Data entries.
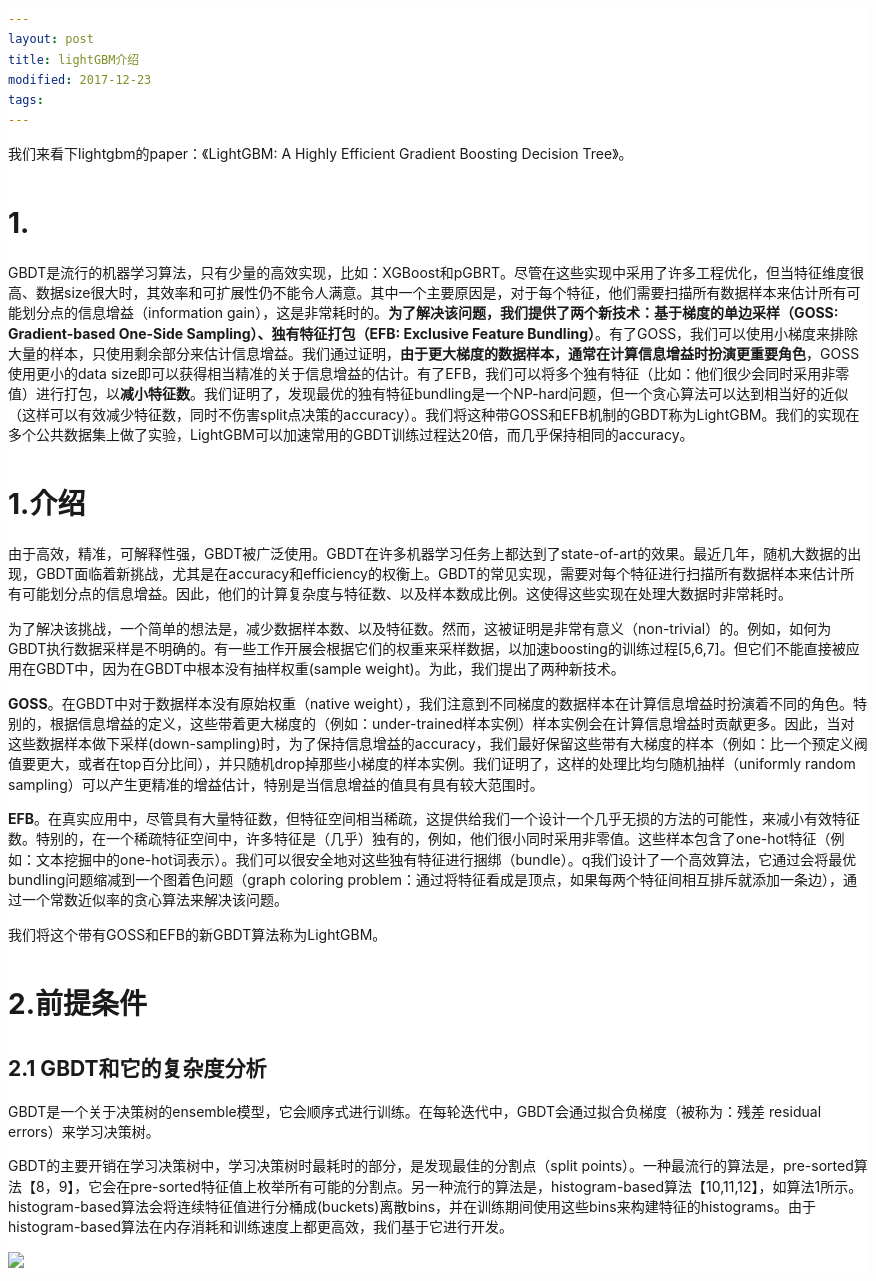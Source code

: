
 ```yaml
---
layout: post
title: lightGBM介绍
modified: 2017-12-23
tags: 
---
```


我们来看下lightgbm的paper：《LightGBM: A Highly Efficient Gradient Boosting Decision Tree》。

# 1.

GBDT是流行的机器学习算法，只有少量的高效实现，比如：XGBoost和pGBRT。尽管在这些实现中采用了许多工程优化，但当特征维度很高、数据size很大时，其效率和可扩展性仍不能令人满意。其中一个主要原因是，对于每个特征，他们需要扫描所有数据样本来估计所有可能划分点的信息增益（information gain），这是非常耗时的。**为了解决该问题，我们提供了两个新技术：基于梯度的单边采样（GOSS: Gradient-based One-Side Sampling）、独有特征打包（EFB: Exclusive Feature Bundling）**。有了GOSS，我们可以使用小梯度来排除大量的样本，只使用剩余部分来估计信息增益。我们通过证明，**由于更大梯度的数据样本，通常在计算信息增益时扮演更重要角色**，GOSS使用更小的data size即可以获得相当精准的关于信息增益的估计。有了EFB，我们可以将多个独有特征（比如：他们很少会同时采用非零值）进行打包，以**减小特征数**。我们证明了，发现最优的独有特征bundling是一个NP-hard问题，但一个贪心算法可以达到相当好的近似（这样可以有效减少特征数，同时不伤害split点决策的accuracy）。我们将这种带GOSS和EFB机制的GBDT称为LightGBM。我们的实现在多个公共数据集上做了实验，LightGBM可以加速常用的GBDT训练过程达20倍，而几乎保持相同的accuracy。

# 1.介绍

由于高效，精准，可解释性强，GBDT被广泛使用。GBDT在许多机器学习任务上都达到了state-of-art的效果。最近几年，随机大数据的出现，GBDT面临着新挑战，尤其是在accuracy和efficiency的权衡上。GBDT的常见实现，需要对每个特征进行扫描所有数据样本来估计所有可能划分点的信息增益。因此，他们的计算复杂度与特征数、以及样本数成比例。这使得这些实现在处理大数据时非常耗时。

为了解决该挑战，一个简单的想法是，减少数据样本数、以及特征数。然而，这被证明是非常有意义（non-trivial）的。例如，如何为GBDT执行数据采样是不明确的。有一些工作开展会根据它们的权重来采样数据，以加速boosting的训练过程[5,6,7]。但它们不能直接被应用在GBDT中，因为在GBDT中根本没有抽样权重(sample weight)。为此，我们提出了两种新技术。

**GOSS**。在GBDT中对于数据样本没有原始权重（native weight），我们注意到不同梯度的数据样本在计算信息增益时扮演着不同的角色。特别的，根据信息增益的定义，这些带着更大梯度的（例如：under-trained样本实例）样本实例会在计算信息增益时贡献更多。因此，当对这些数据样本做下采样(down-sampling)时，为了保持信息增益的accuracy，我们最好保留这些带有大梯度的样本（例如：比一个预定义阀值要更大，或者在top百分比间），并只随机drop掉那些小梯度的样本实例。我们证明了，这样的处理比均匀随机抽样（uniformly random sampling）可以产生更精准的增益估计，特别是当信息增益的值具有具有较大范围时。

**EFB**。在真实应用中，尽管具有大量特征数，但特征空间相当稀疏，这提供给我们一个设计一个几乎无损的方法的可能性，来减小有效特征数。特别的，在一个稀疏特征空间中，许多特征是（几乎）独有的，例如，他们很小同时采用非零值。这些样本包含了one-hot特征（例如：文本挖掘中的one-hot词表示）。我们可以很安全地对这些独有特征进行捆绑（bundle）。q我们设计了一个高效算法，它通过会将最优bundling问题缩减到一个图着色问题（graph coloring problem：通过将特征看成是顶点，如果每两个特征间相互排斥就添加一条边），通过一个常数近似率的贪心算法来解决该问题。

我们将这个带有GOSS和EFB的新GBDT算法称为LightGBM。

# 2.前提条件

## 2.1 GBDT和它的复杂度分析

GBDT是一个关于决策树的ensemble模型，它会顺序式进行训练。在每轮迭代中，GBDT会通过拟合负梯度（被称为：残差 residual errors）来学习决策树。

GBDT的主要开销在学习决策树中，学习决策树时最耗时的部分，是发现最佳的分割点（split points）。一种最流行的算法是，pre-sorted算法【8，9】，它会在pre-sorted特征值上枚举所有可能的分割点。另一种流行的算法是，histogram-based算法【10,11,12】，如算法1所示。histogram-based算法会将连续特征值进行分桶成(buckets)离散bins，并在训练期间使用这些bins来构建特征的histograms。由于histogram-based算法在内存消耗和训练速度上都更高效，我们基于它进行开发。

<img src="http://pic.yupoo.com/wangdren23_v/ec13e8f9/eda70f33.png">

WORK TO COMPLETE.
The reply has to reproduce every line above verbatim and contain no pictures.

SOLUTION TO THE PROBLEM.
Source code

:
 ```yaml
---
layout: post
title: lightGBM介绍
modified: 2017-12-23
tags: 
---
```


我们来看下lightgbm的paper：《LightGBM: A Highly Efficient Gradient Boosting Decision Tree》。

# 1.

GBDT是流行的机器学习算法，只有少量的高效实现，比如：XGBoost和pGBRT。尽管在这些实现中采用了许多工程优化，但当特征维度很高、数据size很大时，其效率和可扩展性仍不能令人满意。其中一个主要原因是，对于每个特征，他们需要扫描所有数据样本来估计所有可能划分点的信息增益（information gain），这是非常耗时的。**为了解决该问题，我们提供了两个新技术：基于梯度的单边采样（GOSS: Gradient-based One-Side Sampling）、独有特征打包（EFB: Exclusive Feature Bundling）**。有了GOSS，我们可以使用小梯度来排除大量的样本，只使用剩余部分来估计信息增益。我们通过证明，**由于更大梯度的数据样本，通常在计算信息增益时扮演更重要角色**，GOSS使用更小的data size即可以获得相当精准的关于信息增益的估计。有了EFB，我们可以将多个独有特征（比如：他们很少会同时采用非零值）进行打包，以**减小特征数**。我们证明了，发现最优的独有特征bundling是一个NP-hard问题，但一个贪心算法可以达到相当好的近似（这样可以有效减少特征数，同时不伤害split点决策的accuracy）。我们将这种带GOSS和EFB机制的GBDT称为LightGBM。我们的实现在多个公共数据集上做了实验，LightGBM可以加速常用的GBDT训练过程达20倍，而几乎保持相同的accuracy。

# 1.介绍

由于高效，精准，可解释性强，GBDT被广泛使用。GBDT在许多机器学习任务上都达到了state-of-art的效果。最近几年，随机大数据的出现，GBDT面临着新挑战，尤其是在accuracy和efficiency的权衡上。GBDT的常见实现，需要对每个特征进行扫描所有数据样本来估计所有可能划分点的信息增益。因此，他们的计算复杂度与特征数、以及样本数成比例。这使得这些实现在处理大数据时非常耗时。

为了解决该挑战，一个简单的想法是，减少数据样本数、以及特征数。然而，这被证明是非常有意义（non-trivial）的。例如，如何为GBDT执行数据采样是不明确的。有一些工作开展会根据它们的权重来采样数据，以加速boosting的训练过程[5,6,7]。但它们不能直接被应用在GBDT中，因为在GBDT中根本没有抽样权重(sample weight)。为此，我们提出了两种新技术。

**GOSS**。在GBDT中对于数据样本没有原始权重（native weight），我们注意到不同梯度的数据样本在计算信息增益时扮演着不同的角色。特别的，根据信息增益的定义，这些带着更大梯度的（例如：under-trained样本实例）样本实例会在计算信息增益时贡献更多。因此，当对这些数据样本做下采样(down-sampling)时，为了保持信息增益的accuracy，我们最好保留这些带有大梯度的样本（例如：比一个预定义阀值要更大，或者在top百分比间），并只随机drop掉那些小梯度的样本实例。我们证明了，这样的处理比均匀随机抽样（uniformly random sampling）可以产生更精准的增益估计，特别是当信息增益的值具有具有较大范围时。

**EFB**。在真实应用中，尽管具有大量特征数，但特征空间相当稀疏，这提供给我们一个设计一个几乎无损的方法的可能性，来减小有效特征数。特别的，在一个稀疏特征空间中，许多特征是（几乎）独有的，例如，他们很小同时采用非零值。这些样本包含了one-hot特征（例如：文本挖掘中的one-hot词表示）。我们可以很安全地对这些独有特征进行捆绑（bundle）。q我们设计了一个高效算法，它通过会将最优bundling问题缩减到一个图着色问题（graph coloring problem：通过将特征看成是顶点，如果每两个特征间相互排斥就添加一条边），通过一个常数近似率的贪心算法来解决该问题。

我们将这个带有GOSS和EFB的新GBDT算法称为LightGBM。

# 2.前提条件

## 2.1 GBDT和它的复杂度分析

GBDT是一个关于决策树的ensemble模型，它会顺序式进行训练。在每轮迭代中，GBDT会通过拟合负梯度（被称为：残差 residual errors）来学习决策树。

GBDT的主要开销在学习决策树中，学习决策树时最耗时的部分，是发现最佳的分割点（split points）。一种最流行的算法是，pre-sorted算法【8，9】，它会在pre-sorted特征值上枚举所有可能的分割点。另一种流行的算法是，histogram-based算法【10,11,12】，如算法1所示。histogram-based算法会将连续特征值进行分桶成(buckets)离散bins，并在训练期间使用这些bins来构建特征的histograms。由于histogram-based算法在内存消耗和训练速度上都更高效，我们基于它进行开发。

<img src="http://pic.yupoo.com/wangdren23_v/ec13e8f9/eda70f33.png">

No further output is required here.